*** Opening INPUT FOR THIS TASK ***

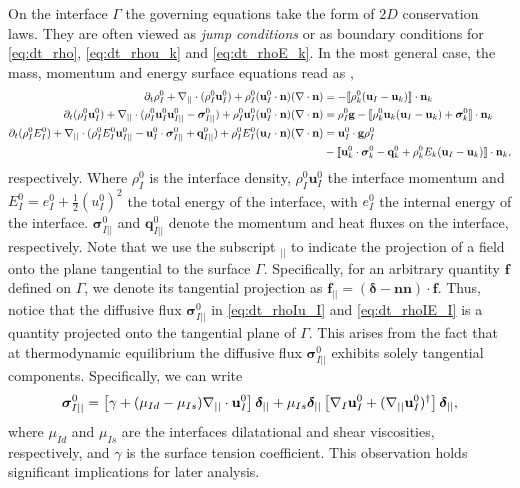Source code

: On the interface $\Gamma$ the governing equations take the form of $2D$ conservation laws. 
They are often viewed as \textit{jump conditions} or as boundary conditions for  \ref{eq:dt_rho}, \ref{eq:dt_rhou_k} and \ref{eq:dt_rhoE_k}. 
In the most general case, the mass, momentum and energy surface equations read as \citep{ishii2010thermo,morel2015mathematical,bothe2022sharp}, 
\begin{align}
    \label{eq:dt_rhoI}
    \partial_t \rho_I^0
    + \mathbf{\nabla}_{||}\cdot (\rho_I^0\textbf{u}_{I}^0)
    + \rho_I^0 (\textbf{u}_I^0 \cdot \textbf{n})(\mathbf{\nabla}\cdot \textbf{n})
    &= 
    -\llbracket 
        \rho_k^0 (\textbf{u}_I - \textbf{u}_k)
     \rrbracket \cdot \textbf{n}_k
    \\
    \label{eq:dt_rhoIu_I}
    \partial_t (\rho_I^0\textbf{u}_I^0)  
    + \mathbf{\nabla}_{||}\cdot (
        \rho_I^0\textbf{u}_{I}^0\textbf{u}_{I||}^0
        - \bm{\sigma}_{I||}^0)
        + \rho_I^0 \textbf{u}_I^0 (\textbf{u}_I^0 \cdot \textbf{n})(\mathbf{\nabla}\cdot \textbf{n})
    &= 
    \rho_I^0 \textbf{g}
    - \llbracket 
        \rho_k^0 \textbf{u}_k (\textbf{u}_I - \textbf{u}_k)
        + \bm\sigma^0_k
     \rrbracket \cdot \textbf{n}_k
    \\
    \label{eq:dt_rhoIE_I}
    \partial_t (\rho_I^0E_I^0)  
    + \mathbf{\nabla}_{||}\cdot (
        \rho_I^0 E_I^0\textbf{u}_{I||}^0
        - \textbf{u}_I^0 \cdot \bm{\sigma}_{I||}^0 
        + \textbf{q}_{I||}^0
        )
    + \rho_I^0E_I^0  (\textbf{u}_I \cdot \textbf{n})(\mathbf{\nabla}\cdot \textbf{n})
    &= 
    \textbf{u}_I^0 \cdot \textbf{g}  \rho_I^0 \nonumber\\
    &- \llbracket \textbf{u}_k^0 \cdot \bm{\sigma}_k^0 - \textbf{q}_k^0
    + \rho_k^0 E_k (\textbf{u}_I - \textbf{u}_k)
     \rrbracket \cdot \textbf{n}_k,
\end{align} 
respectively.
Where $\rho_I^0$ is the interface density, $\rho_I^0\textbf{u}_I^0$ the interface momentum 
and $E_I^0 = e_I^0 + \frac{1}{2}(u_I^0)^2$ the total energy of the interface, with $e_I^0$ the internal energy of the interface.
$\bm{\sigma}_{I||}^0$ and $\textbf{q}_{I||}^0$ denote the momentum and heat fluxes on the interface, respectively.
Note that we use the subscript  $_{||}$ to indicate the projection of a field onto the plane tangential to the surface $\Gamma$. 
Specifically, for an arbitrary quantity $\textbf{f}$ defined on $\Gamma$, we denote its tangential projection as $\textbf{f}_{||} = (\bm\delta-\textbf{nn})\cdot \textbf{f}$. 
Thus, notice that the diffusive flux $\bm{\sigma}_{I||}^0$ in \ref{eq:dt_rhoIu_I} and \ref{eq:dt_rhoIE_I} is a quantity projected onto the tangential plane of $\Gamma$.
This arises from the fact that at thermodynamic equilibrium the diffusive flux $\bm{\sigma}_{I||}^0$ exhibits solely tangential components.
Specifically, we can write \citep{nadim1996concise,bothe2022sharp}
\begin{equation}
    \bm\sigma_{I||}^0 = \left[\gamma + (\mu_{Id} -\mu_{Is}) \mathbf{\nabla}_{||}\cdot\textbf{u}_I^0\right] \bm\delta_{||}
    +  \mu_{Is} \bm\delta_{||} \left[\mathbf{\nabla}_I\textbf{u}_I^0 + (\mathbf{\nabla}_{||} \textbf{u}_I^0)^\dagger\right] \bm\delta_{||},
    \label{eq:surface_fluxes}
\end{equation}
where $\mu_{Id}$ and $\mu_{Is}$ are the interfaces dilatational and shear viscosities, respectively, and $\gamma$ is the surface tension coefficient. 
This observation holds significant implications for later analysis.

*** Closing INPUT FOR THIS TASK ***

The entries must be repeated exactly. Leave the images out.

Source code

: On the interface $\Gamma$ the governing equations take the form of $2D$ conservation laws. 
They are often viewed as \textit{jump conditions} or as boundary conditions for  \ref{eq:dt_rho}, \ref{eq:dt_rhou_k} and \ref{eq:dt_rhoE_k}. 
In the most general case, the mass, momentum and energy surface equations read as \citep{ishii2010thermo,morel2015mathematical,bothe2022sharp}, 
\begin{align}
    \label{eq:dt_rhoI}
    \partial_t \rho_I^0
    + \mathbf{\nabla}_{||}\cdot (\rho_I^0\textbf{u}_{I}^0)
    + \rho_I^0 (\textbf{u}_I^0 \cdot \textbf{n})(\mathbf{\nabla}\cdot \textbf{n})
    &= 
    -\llbracket 
        \rho_k^0 (\textbf{u}_I - \textbf{u}_k)
     \rrbracket \cdot \textbf{n}_k
    \\
    \label{eq:dt_rhoIu_I}
    \partial_t (\rho_I^0\textbf{u}_I^0)  
    + \mathbf{\nabla}_{||}\cdot (
        \rho_I^0\textbf{u}_{I}^0\textbf{u}_{I||}^0
        - \bm{\sigma}_{I||}^0)
        + \rho_I^0 \textbf{u}_I^0 (\textbf{u}_I^0 \cdot \textbf{n})(\mathbf{\nabla}\cdot \textbf{n})
    &= 
    \rho_I^0 \textbf{g}
    - \llbracket 
        \rho_k^0 \textbf{u}_k (\textbf{u}_I - \textbf{u}_k)
        + \bm\sigma^0_k
     \rrbracket \cdot \textbf{n}_k
    \\
    \label{eq:dt_rhoIE_I}
    \partial_t (\rho_I^0E_I^0)  
    + \mathbf{\nabla}_{||}\cdot (
        \rho_I^0 E_I^0\textbf{u}_{I||}^0
        - \textbf{u}_I^0 \cdot \bm{\sigma}_{I||}^0 
        + \textbf{q}_{I||}^0
        )
    + \rho_I^0E_I^0  (\textbf{u}_I \cdot \textbf{n})(\mathbf{\nabla}\cdot \textbf{n})
    &= 
    \textbf{u}_I^0 \cdot \textbf{g}  \rho_I^0 \nonumber\\
    &- \llbracket \textbf{u}_k^0 \cdot \bm{\sigma}_k^0 - \textbf{q}_k^0
    + \rho_k^0 E_k (\textbf{u}_I - \textbf{u}_k)
     \rrbracket \cdot \textbf{n}_k,
\end{align} 
respectively.
Where $\rho_I^0$ is the interface density, $\rho_I^0\textbf{u}_I^0$ the interface momentum 
and $E_I^0 = e_I^0 + \frac{1}{2}(u_I^0)^2$ the total energy of the interface, with $e_I^0$ the internal energy of the interface.
$\bm{\sigma}_{I||}^0$ and $\textbf{q}_{I||}^0$ denote the momentum and heat fluxes on the interface, respectively.
Note that we use the subscript  $_{||}$ to indicate the projection of a field onto the plane tangential to the surface $\Gamma$. 
Specifically, for an arbitrary quantity $\textbf{f}$ defined on $\Gamma$, we denote its tangential projection as $\textbf{f}_{||} = (\bm\delta-\textbf{nn})\cdot \textbf{f}$. 
Thus, notice that the diffusive flux $\bm{\sigma}_{I||}^0$ in \ref{eq:dt_rhoIu_I} and \ref{eq:dt_rhoIE_I} is a quantity projected onto the tangential plane of $\Gamma$.
This arises from the fact that at thermodynamic equilibrium the diffusive flux $\bm{\sigma}_{I||}^0$ exhibits solely tangential components.
Specifically, we can write \citep{nadim1996concise,bothe2022sharp}
\begin{equation}
    \bm\sigma_{I||}^0 = \left[\gamma + (\mu_{Id} -\mu_{Is}) \mathbf{\nabla}_{||}\cdot\textbf{u}_I^0\right] \bm\delta_{||}
    +  \mu_{Is} \bm\delta_{||} \left[\mathbf{\nabla}_I\textbf{u}_I^0 + (\mathbf{\nabla}_{||} \textbf{u}_I^0)^\dagger\right] \bm\delta_{||},
    \label{eq:surface_fluxes}
\end{equation}
where $\mu_{Id}$ and $\mu_{Is}$ are the interfaces dilatational and shear viscosities, respectively, and $\gamma$ is the surface tension coefficient. 
This observation holds significant implications for later analysis.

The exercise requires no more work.